Assalto di Greenpeace, il punto di vista dell'esperto

Gli attivisti di Greenpeace che si battono per la tutela dell'Artico (Foto: AP)

Gli attivisti di Greenpeace che si battono per la tutela dell'Artico (Foto: AP)

Quali leggi hanno infranto gli attivisti dell'organizzazione ambientalista fermati dalla Guardia costiera russa? Ne parla Aleksandr Skaridov, preside della Facoltà di Diritto Marittimo presso l’Università della flotta marittima e fluviale “S.O. Marakov”

Il caso dei trenta attivisti di Greenpeace che il 19 settembre 2013 sono stati fermati e poi arrestati dalla Guardia costiera russa durante un’azione di protesta contro la piattaforma petrolifera “Prirazlomnaya”, nel Mare di Pechora (è così che si chiama la parte Sud-orientale del Mare di Barents), ha innescato un acceso dibattito. Permangono, infatti, delle divergenze di opinione circa le ragioni che hanno portato all’arresto degli ecologisti.

Le incriminazioni

Il 25 settembre 2013 il comitato investigativo russo ha aperto un’inchiesta contro gli ambientalisti di Greenpeace fermati nel Mare di Pechora con l’accusa di “pirateria”. Dopo aver tentato di scalare la piattaforma petrolifera “Prirazlomnaya”, gli attivisti, provenienti da diversi Paesi, anche dall'Italia, sono stati arrestati e scortati a bordo della loro nave rompighiaccio fino al porto di Murmansk. Una volta giunti in città, l’equipaggio internazionale dell’imbarcazione è stato interrogato e inviato in un centro di detenzione provvisoria, secondo quanto confermato da diverse fonti di informazione

Innanzitutto, è necessario ricordare, ancora una volta, che il fatto ha avuto luogo entro i confini della giurisdizione russa. Allo stesso tempo, la nave rompighiaccio Arctic Sunrise, che è servita da base per le imbarcazioni a motore con le quali gli attivisti hanno raggiunto la piattaforma petrolifera per poi iniziarne la scalata, navigava sotto bandiera olandese e ha realizzato tutte le sue manovre mantenendo una distanza di tre miglia dalla piattaforma di trivellazione. L’incidente non ha causato alcun danno alla proprietà, né la morte di persone. Ciononostante, l’equipaggio è stato accusato di pirateria.

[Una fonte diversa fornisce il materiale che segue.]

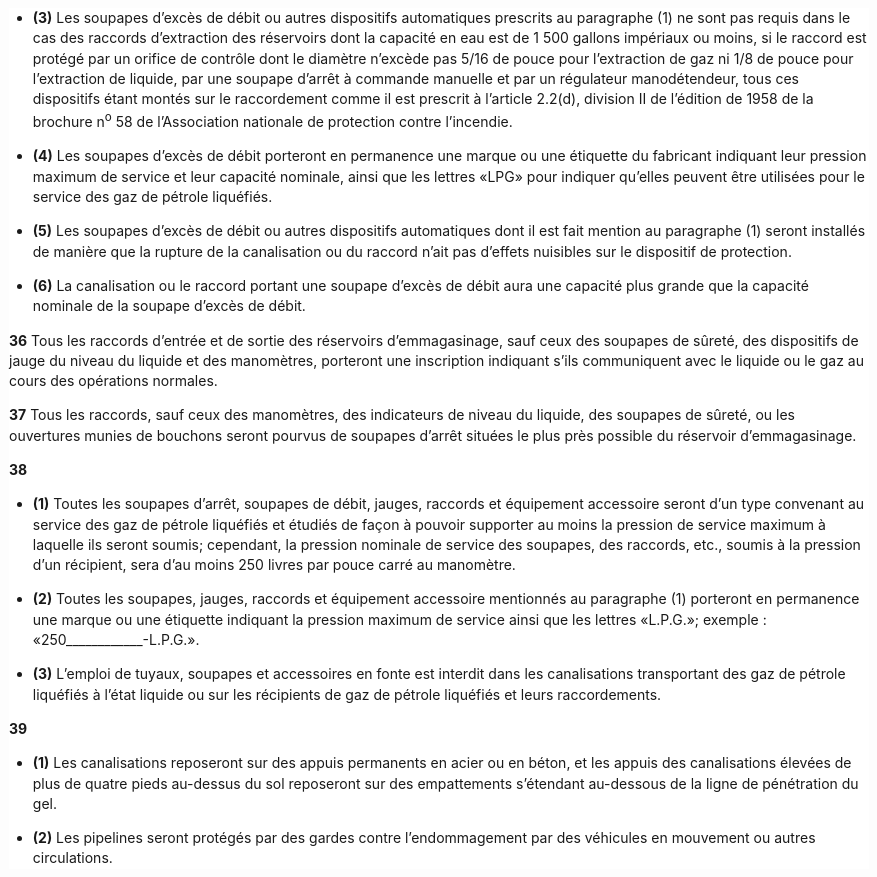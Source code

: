 - **(3)** Les soupapes d’excès de débit ou autres dispositifs automatiques prescrits au paragraphe (1) ne sont pas requis dans le cas des raccords d’extraction des réservoirs dont la capacité en eau est de 1 500 gallons impériaux ou moins, si le raccord est protégé par un orifice de contrôle dont le diamètre n’excède pas 5/16 de pouce pour l’extraction de gaz ni 1/8 de pouce pour l’extraction de liquide, par une soupape d’arrêt à commande manuelle et par un régulateur manodétendeur, tous ces dispositifs étant montés sur le raccordement comme il est prescrit à l’article 2.2(d), division II de l’édition de 1958 de la brochure n<sup>o</sup> 58 de l’Association nationale de protection contre l’incendie.

- **(4)** Les soupapes d’excès de débit porteront en permanence une marque ou une étiquette du fabricant indiquant leur pression maximum de service et leur capacité nominale, ainsi que les lettres «LPG» pour indiquer qu’elles peuvent être utilisées pour le service des gaz de pétrole liquéfiés.

- **(5)** Les soupapes d’excès de débit ou autres dispositifs automatiques dont il est fait mention au paragraphe (1) seront installés de manière que la rupture de la canalisation ou du raccord n’ait pas d’effets nuisibles sur le dispositif de protection.

- **(6)** La canalisation ou le raccord portant une soupape d’excès de débit aura une capacité plus grande que la capacité nominale de la soupape d’excès de débit.



**36** Tous les raccords d’entrée et de sortie des réservoirs d’emmagasinage, sauf ceux des soupapes de sûreté, des dispositifs de jauge du niveau du liquide et des manomètres, porteront une inscription indiquant s’ils communiquent avec le liquide ou le gaz au cours des opérations normales.



**37** Tous les raccords, sauf ceux des manomètres, des indicateurs de niveau du liquide, des soupapes de sûreté, ou les ouvertures munies de bouchons seront pourvus de soupapes d’arrêt situées le plus près possible du réservoir d’emmagasinage.



**38** 

- **(1)** Toutes les soupapes d’arrêt, soupapes de débit, jauges, raccords et équipement accessoire seront d’un type convenant au service des gaz de pétrole liquéfiés et étudiés de façon à pouvoir supporter au moins la pression de service maximum à laquelle ils seront soumis; cependant, la pression nominale de service des soupapes, des raccords, etc., soumis à la pression d’un récipient, sera d’au moins 250 livres par pouce carré au manomètre.

- **(2)** Toutes les soupapes, jauges, raccords et équipement accessoire mentionnés au paragraphe (1) porteront en permanence une marque ou une étiquette indiquant la pression maximum de service ainsi que les lettres «L.P.G.»; exemple : «250____________-L.P.G.».

- **(3)** L’emploi de tuyaux, soupapes et accessoires en fonte est interdit dans les canalisations transportant des gaz de pétrole liquéfiés à l’état liquide ou sur les récipients de gaz de pétrole liquéfiés et leurs raccordements.



**39** 

- **(1)** Les canalisations reposeront sur des appuis permanents en acier ou en béton, et les appuis des canalisations élevées de plus de quatre pieds au-dessus du sol reposeront sur des empattements s’étendant au-dessous de la ligne de pénétration du gel.

- **(2)** Les pipelines seront protégés par des gardes contre l’endommagement par des véhicules en mouvement ou autres circulations.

La legislazione russa definisce la pirateria come “un attacco contro un’imbarcazione marittima o fluviale, condotto mediante l’impiego o la minaccia di impiego della forza, con lo scopo di appropriarsi di beni e proprietà altrui”. Le azioni degli ambientalisti possono, pertanto, essere classificate, da un lato, come un atto di pirateria (tentativo di impadronirsi di un’altrui proprietà), ma dall’altro, l’oggetto del loro attacco non può in alcun modo essere considerato un’imbarcazione. La piattaforma “Prirazlomnaya”, infatti, è un’unità stazionaria, fissata sul fondo del mare, perciò qualsiasi azione illegale condotta contro di essa o il suo equipaggio va qualificata in modo diverso, e non come un atto di “pirateria”.

In base al Protocollo per la repressione di atti illeciti contro la sicurezza delle piattaforme fisse
 situate sulla piattaforma continentale, commette un reato chiunque, illecitamente e intenzionalmente, s’impadronisce di una piattaforma fissa o ne esercita il controllo, con la violenza o con minaccia di violenza. Verrà incriminato anche chi compie un atto di violenza nei confronti di una persona che si trova a bordo di una piattaforma fissa, se questo atto è di natura tale da pregiudicare la sicurezza della piattaforma.

Si può dire, dunque, che gli attivisti di Greenpeace abbiano commesso reato quando hanno cercato di arrampicarsi sulla piattaforma petrolifera. L’intervento della Guardia costiera era legittimo. Le forze dell’ordine russe hanno il diritto di esercitare la propria giurisdizione penale su presunti trasgressori. E le azioni degli ambientalisti possono, di fatto, essere considerate una violazione della legislazione russa relativa alla piattaforma continentale e alla zona economica esclusiva della Federazione Russa.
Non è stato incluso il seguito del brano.